Революции в любой стране происходят не благодаря оппозиционерам или революционерам, а иногда даже вопреки им в результате объективно складывающихся причин. В этом смысле В.Путин делает все, чтобы в России сменилась власть. Рецепт смены власти – это ее узурпация, рост социального расслоения и коррупции. Именно по этим причинам происходили массовые волнения в Египте, Тунисе и других странах.
— Т.е. такую ситуацию можно проецировать и на Россию?
— Отчасти. Какие-то объективные причины, которые образуют революционную ситуацию, складываются. Другой вопрос, насколько велик запас экономической и политической прочности действующей власти? Т.е. В.Путин делает все, чтобы власть в стране поменялась, причем по довольно жесткому сценарию. Нам бы очень этого не хотелось, мы бы хотели, чтобы смена власти происходила мирно, цивилизованно и желательно в результате выборов.
— Как бы Вы оценили отношение России к окружающим ее небольшим государствам? Есть точка зрения, что российскому руководству хорошие отношения и не нужны, скажем, со странами Балтии, где они через разного рода механизмы могут пытаться влиять на внутриполитические процессы в этих государствах…
— Мне кажется, здесь дело в особенности менталитета тех людей, которые сегодня находятся в Кремле. Сохраняются фантомные боли по утерянной империи, и страны Балтии, Украину, Белоруссию, страны Кавказа они воспринимают как временно утраченные российские владения, колонии. Но это из серии фантазии. Возможно, В.Путин и хотел бы стать собирателем земель и восстановить советскую империю под новым именем.
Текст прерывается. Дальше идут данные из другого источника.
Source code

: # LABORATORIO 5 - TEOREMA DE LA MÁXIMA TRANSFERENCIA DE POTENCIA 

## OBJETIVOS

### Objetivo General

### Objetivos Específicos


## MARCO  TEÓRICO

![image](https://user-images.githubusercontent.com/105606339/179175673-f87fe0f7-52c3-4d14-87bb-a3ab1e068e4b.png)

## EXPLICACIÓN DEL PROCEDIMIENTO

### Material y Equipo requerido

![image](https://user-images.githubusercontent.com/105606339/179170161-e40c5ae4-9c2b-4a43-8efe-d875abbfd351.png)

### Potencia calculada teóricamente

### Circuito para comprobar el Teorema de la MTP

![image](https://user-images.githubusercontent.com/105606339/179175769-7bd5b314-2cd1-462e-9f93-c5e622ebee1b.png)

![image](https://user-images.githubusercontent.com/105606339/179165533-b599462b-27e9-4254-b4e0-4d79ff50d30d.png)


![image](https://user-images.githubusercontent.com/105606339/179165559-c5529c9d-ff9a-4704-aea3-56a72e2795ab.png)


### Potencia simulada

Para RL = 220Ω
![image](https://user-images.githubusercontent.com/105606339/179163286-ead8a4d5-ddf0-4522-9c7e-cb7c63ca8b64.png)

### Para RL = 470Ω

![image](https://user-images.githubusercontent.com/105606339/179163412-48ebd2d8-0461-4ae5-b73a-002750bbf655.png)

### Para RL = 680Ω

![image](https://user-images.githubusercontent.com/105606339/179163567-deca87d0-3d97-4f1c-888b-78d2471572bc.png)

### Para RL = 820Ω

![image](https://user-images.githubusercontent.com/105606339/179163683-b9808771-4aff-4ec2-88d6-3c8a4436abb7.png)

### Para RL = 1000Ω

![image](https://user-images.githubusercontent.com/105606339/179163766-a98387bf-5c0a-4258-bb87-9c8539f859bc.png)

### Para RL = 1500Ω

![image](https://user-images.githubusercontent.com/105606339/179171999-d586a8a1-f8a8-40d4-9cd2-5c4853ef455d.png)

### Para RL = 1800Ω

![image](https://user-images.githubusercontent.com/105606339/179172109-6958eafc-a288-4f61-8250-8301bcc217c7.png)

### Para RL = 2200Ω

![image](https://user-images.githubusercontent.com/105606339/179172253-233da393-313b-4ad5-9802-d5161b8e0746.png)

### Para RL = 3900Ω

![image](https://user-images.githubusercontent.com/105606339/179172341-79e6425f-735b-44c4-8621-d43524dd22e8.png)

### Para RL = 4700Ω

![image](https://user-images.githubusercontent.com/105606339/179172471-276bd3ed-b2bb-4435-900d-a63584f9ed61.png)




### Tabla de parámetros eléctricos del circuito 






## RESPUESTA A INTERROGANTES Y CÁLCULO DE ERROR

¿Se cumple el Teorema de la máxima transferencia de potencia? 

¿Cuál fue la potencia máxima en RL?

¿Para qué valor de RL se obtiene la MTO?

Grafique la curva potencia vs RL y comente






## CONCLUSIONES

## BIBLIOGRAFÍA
Но у него есть одна проблема: он хочет править, как Сталин и при этом жить, как Роман Абрамович. Я не думаю, что есть какая-то угроза военной или политической экспансии со стороны России, сейчас В.Путин гораздо больше озабочен внутренними проблемами, чем геополитической экспансией.
— Со времени последних парламентских и президентских выборов в акциях протеста появилось много людей далеких от политики. В оппозиционное движение включились писатели, деятели шоу-бизнеса, например, Рынска или Собчак. Не превращается ли оппозиционное движение в шоу-бизнес?
— Я бы так не сказал. Наоборот, от шоу-бизнеса мы идем к формированию гражданского общества. Вовлечение в процесс известных людей говорит о том, что в России постепенно восстанавливается институт репутации, когда граждане просто вынуждены комментировать происходящее и принимать участие в гражданских процессах. Молчание или игра на другой стороне воспринимается как удар по собственной репутации, поэтому, чтобы защитить свое честное имя, они выходят на митинги, говорят о фальсификациях на выборах и т.д.Это касается и Акунина, и Собчак и остальных.
Возникает ситуация, когда уже невозможно молчать, а когда такие люди выходят на площадь, то прекрасно понимают, что возможности шоу-бизнеса для них закрываются. Их перестают пускать на телевидение, люди лишаются работы. Это касается не только Собчак, которую на телевидении сейчас забанили везде, но и таких людей, как Михаил Шац, Татьяна Лазарева (популярные телеведущие – DELFI) которых уволили, с моей точки зрения, за их политическую позицию. Это абсолютно здоровые и правильные процессы. Люди, имеющие влияние на общественное мнение, воздействуют на него не с точки зрения, какие тряпки покупать в магазине, а с точки зрения того, как жить достойно.